## Action item
From the entries below, copy out every line with "analysis" in it.

Stored items from a collection
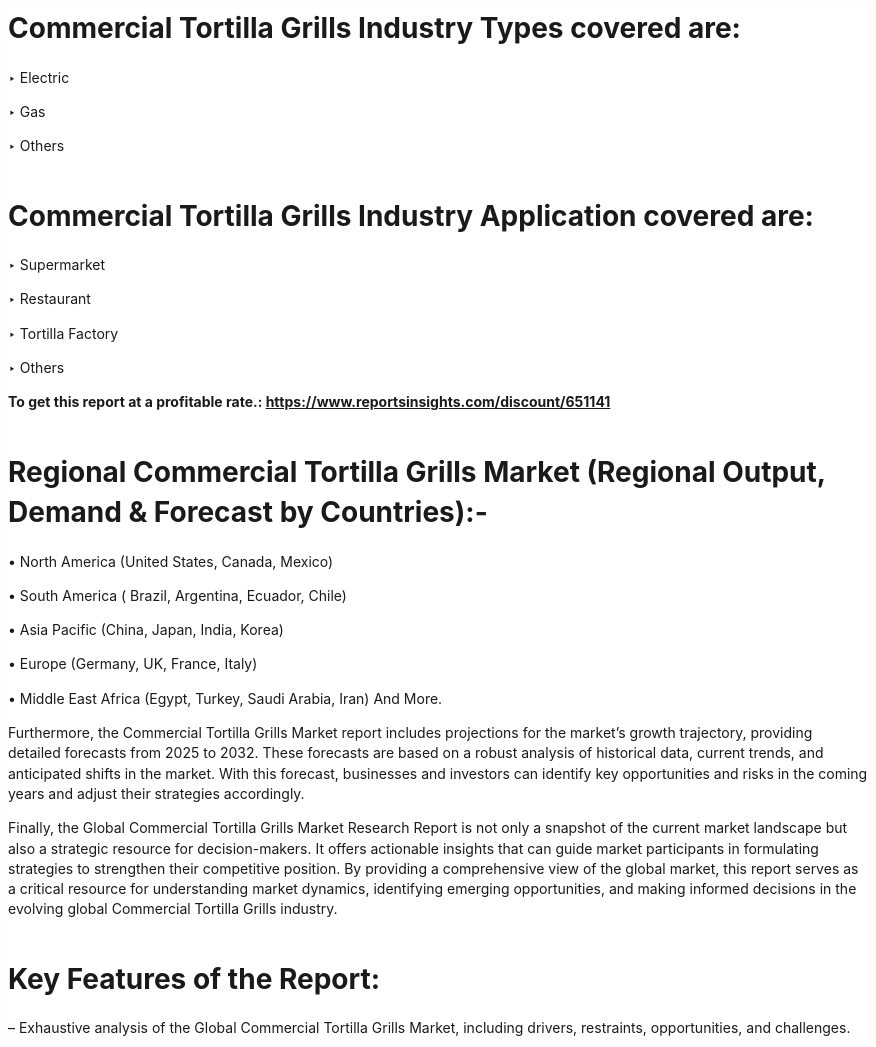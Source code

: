 # <strong>Commercial Tortilla Grills Industry Types covered are:</strong>

‣ Electric

‣ Gas

‣ Others

# <strong>Commercial Tortilla Grills Industry Application covered are:</strong>

‣ Supermarket

‣ Restaurant

‣ Tortilla Factory

‣ Others

<strong>To get this report at a profitable rate.: <a href=https://www.reportsinsights.com/discount/651141>https://www.reportsinsights.com/discount/651141</a></strong>

# <strong>Regional Commercial Tortilla Grills Market (Regional Output, Demand &amp; Forecast by Countries):-</strong>

• North America (United States, Canada, Mexico)

• South America ( Brazil, Argentina, Ecuador, Chile)

• Asia Pacific (China, Japan, India, Korea)

• Europe (Germany, UK, France, Italy)

• Middle East Africa (Egypt, Turkey, Saudi Arabia, Iran) And More.

Furthermore, the Commercial Tortilla Grills Market report includes projections for the market’s growth trajectory, providing detailed forecasts from 2025 to 2032. These forecasts are based on a robust analysis of historical data, current trends, and anticipated shifts in the market. With this forecast, businesses and investors can identify key opportunities and risks in the coming years and adjust their strategies accordingly.

Finally, the Global Commercial Tortilla Grills Market Research Report is not only a snapshot of the current market landscape but also a strategic resource for decision-makers. It offers actionable insights that can guide market participants in formulating strategies to strengthen their competitive position. By providing a comprehensive view of the global market, this report serves as a critical resource for understanding market dynamics, identifying emerging opportunities, and making informed decisions in the evolving global Commercial Tortilla Grills industry.

# <strong>Key Features of the Report:</strong>

– Exhaustive analysis of the Global Commercial Tortilla Grills Market, including drivers, restraints, opportunities, and challenges.
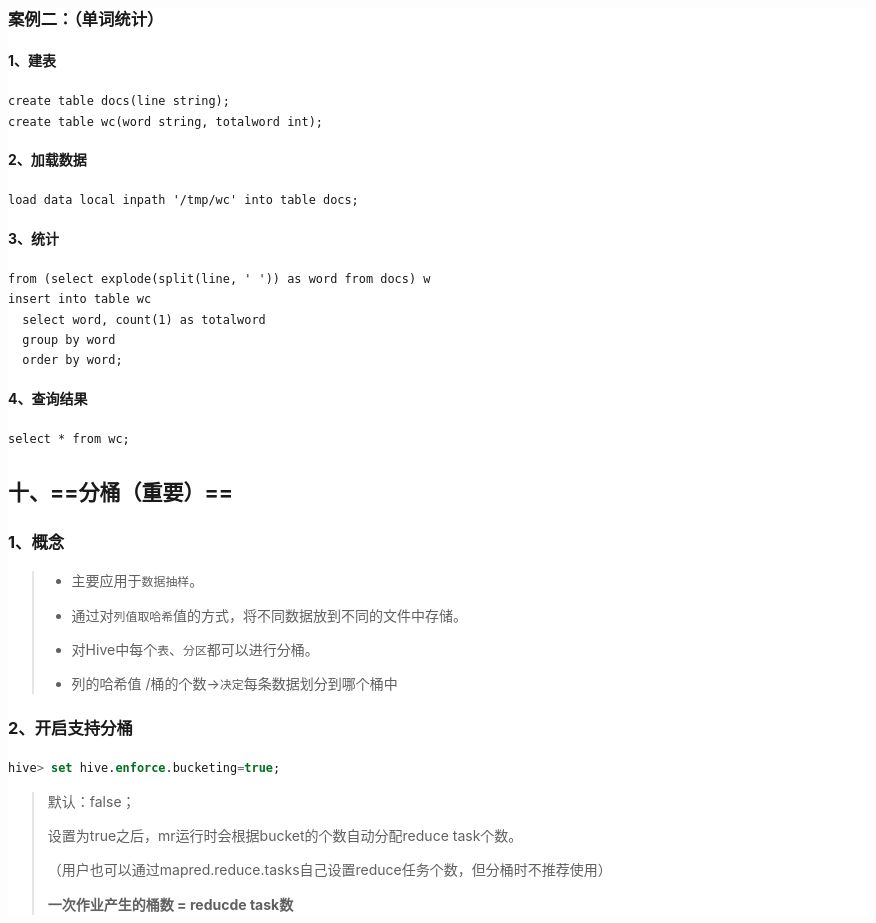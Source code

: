 ### 案例二：（单词统计）

#### **1**、建表

```
create table docs(line string);
create table wc(word string, totalword int);

```

#### 2、加载数据

```
load data local inpath '/tmp/wc' into table docs;
```

#### 3、统计

```
from (select explode(split(line, ' ')) as word from docs) w 
insert into table wc 
  select word, count(1) as totalword 
  group by word 
  order by word;

```

#### **4**、查询结果

```
select * from wc;
```

## 十、==分桶（重要）==

### 1、概念

> * 主要应用于`数据抽样`。
>
> * 通过对`列值取哈希`值的方式，将不同数据放到不同的文件中存储。
>
> * 对Hive中每个`表`、`分区`都可以进行分桶。
>
> * 列的哈希值 /桶的个数→`决定`每条数据划分到哪个桶中

### 2、开启支持分桶

```sql
hive> set hive.enforce.bucketing=true;
```

> 默认：false；
>
> 设置为true之后，mr运行时会根据bucket的个数自动分配reduce task个数。
>
> （用户也可以通过mapred.reduce.tasks自己设置reduce任务个数，但分桶时不推荐使用）
>
> **一次作业产生的桶数 = reducde task数**
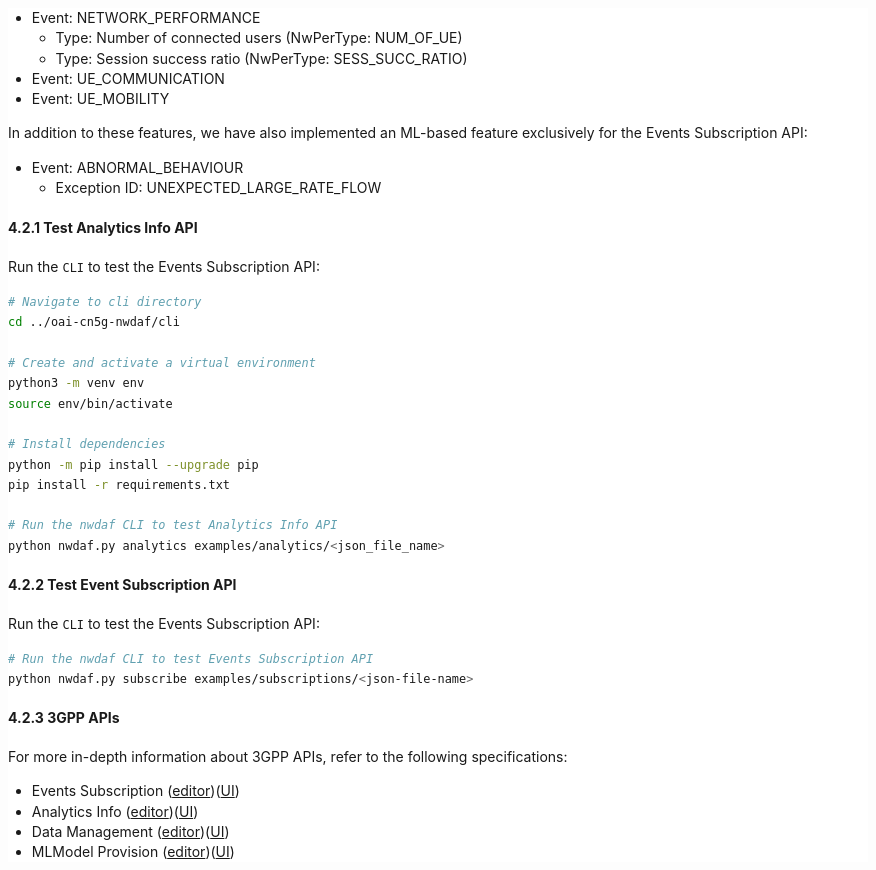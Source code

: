 - Event: NETWORK_PERFORMANCE
   - Type: Number of connected users (NwPerType: NUM_OF_UE)
   - Type: Session success ratio (NwPerType: SESS_SUCC_RATIO)
- Event: UE_COMMUNICATION
- Event: UE_MOBILITY

In addition to these features, we have also implemented an ML-based feature exclusively for the Events Subscription API:

- Event: ABNORMAL_BEHAVIOUR
  - Exception ID: UNEXPECTED_LARGE_RATE_FLOW

#### 4.2.1 Test Analytics Info API

Run the `CLI` to test the Events Subscription API:

```bash
# Navigate to cli directory
cd ../oai-cn5g-nwdaf/cli

# Create and activate a virtual environment
python3 -m venv env
source env/bin/activate

# Install dependencies
python -m pip install --upgrade pip
pip install -r requirements.txt

# Run the nwdaf CLI to test Analytics Info API
python nwdaf.py analytics examples/analytics/<json_file_name>
```

#### 4.2.2 Test Event Subscription API

Run the `CLI` to test the Events Subscription API:

```bash
# Run the nwdaf CLI to test Events Subscription API
python nwdaf.py subscribe examples/subscriptions/<json-file-name>
```

#### 4.2.3 3GPP APIs

For more in-depth information about 3GPP APIs, refer to the following specifications:

- Events Subscription ([editor](https://forge.3gpp.org/swagger/editor-versions/v3.18.0/?url=https://forge.3gpp.org/rep/all/5G_APIs/raw/REL-17/TS29520_Nnwdaf_EventsSubscription.yaml))([UI](https://forge.3gpp.org/swagger/ui/?url=https://forge.3gpp.org/rep/all/5G_APIs/raw/REL-17/TS29520_Nnwdaf_EventsSubscription.yaml))
- Analytics Info ([editor](https://forge.3gpp.org/swagger/editor-versions/v3.18.0/?url=https://forge.3gpp.org/rep/all/5G_APIs/raw/REL-17/TS29520_Nnwdaf_AnalyticsInfo.yaml))([UI](https://forge.3gpp.org/swagger/ui/?url=https://forge.3gpp.org/rep/all/5G_APIs/raw/REL-17/TS29520_Nnwdaf_AnalyticsInfo.yaml))
- Data Management ([editor](https://forge.3gpp.org/swagger/editor-versions/v3.18.0/?url=https://forge.3gpp.org/rep/all/5G_APIs/raw/REL-17/TS29520_Nnwdaf_DataManagement.yaml))([UI](https://forge.3gpp.org/swagger/ui/?url=https://forge.3gpp.org/rep/all/5G_APIs/raw/REL-17/TS29520_Nnwdaf_DataManagement.yaml))
- MLModel Provision ([editor](https://forge.3gpp.org/swagger/editor-versions/v3.18.0/?url=https://forge.3gpp.org/rep/all/5G_APIs/raw/REL-17/TS29520_Nnwdaf_MLModelProvision.yaml))([UI](https://forge.3gpp.org/swagger/ui/?url=https://forge.3gpp.org/rep/all/5G_APIs/raw/REL-17/TS29520_Nnwdaf_MLModelProvision.yaml))
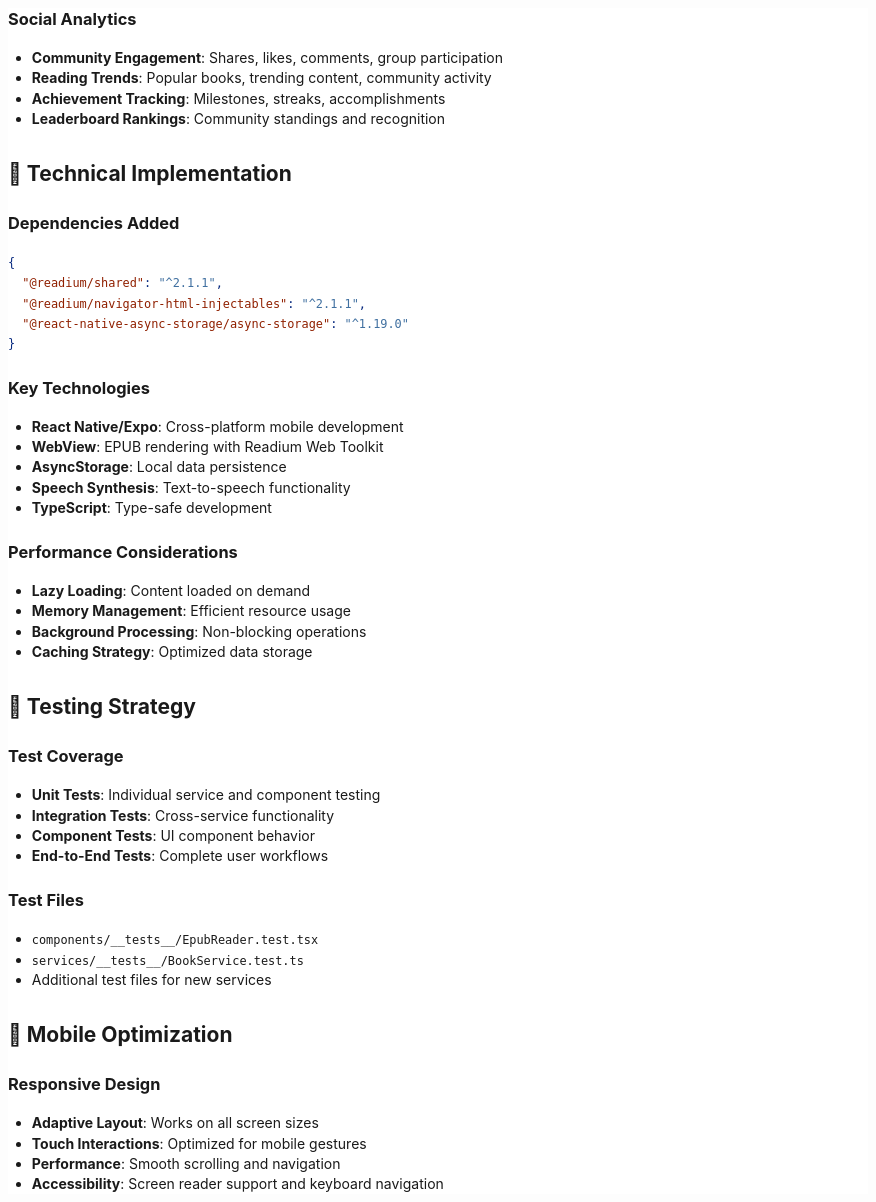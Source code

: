 ### Social Analytics
- **Community Engagement**: Shares, likes, comments, group participation
- **Reading Trends**: Popular books, trending content, community activity
- **Achievement Tracking**: Milestones, streaks, accomplishments
- **Leaderboard Rankings**: Community standings and recognition

## 🔧 Technical Implementation

### Dependencies Added
```json
{
  "@readium/shared": "^2.1.1",
  "@readium/navigator-html-injectables": "^2.1.1",
  "@react-native-async-storage/async-storage": "^1.19.0"
}
```

### Key Technologies
- **React Native/Expo**: Cross-platform mobile development
- **WebView**: EPUB rendering with Readium Web Toolkit
- **AsyncStorage**: Local data persistence
- **Speech Synthesis**: Text-to-speech functionality
- **TypeScript**: Type-safe development

### Performance Considerations
- **Lazy Loading**: Content loaded on demand
- **Memory Management**: Efficient resource usage
- **Background Processing**: Non-blocking operations
- **Caching Strategy**: Optimized data storage

## 🧪 Testing Strategy

### Test Coverage
- **Unit Tests**: Individual service and component testing
- **Integration Tests**: Cross-service functionality
- **Component Tests**: UI component behavior
- **End-to-End Tests**: Complete user workflows

### Test Files
- `components/__tests__/EpubReader.test.tsx`
- `services/__tests__/BookService.test.ts`
- Additional test files for new services

## 📱 Mobile Optimization

### Responsive Design
- **Adaptive Layout**: Works on all screen sizes
- **Touch Interactions**: Optimized for mobile gestures
- **Performance**: Smooth scrolling and navigation
- **Accessibility**: Screen reader support and keyboard navigation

## Answer box
Furthermore, the Commercial Tortilla Grills Market report includes projections for the market’s growth trajectory, providing detailed forecasts from 2025 to 2032. These forecasts are based on a robust analysis of historical data, current trends, and anticipated shifts in the market. With this forecast, businesses and investors can identify key opportunities and risks in the coming years and adjust their strategies accordingly.
– Exhaustive analysis of the Global Commercial Tortilla Grills Market, including drivers, restraints, opportunities, and challenges.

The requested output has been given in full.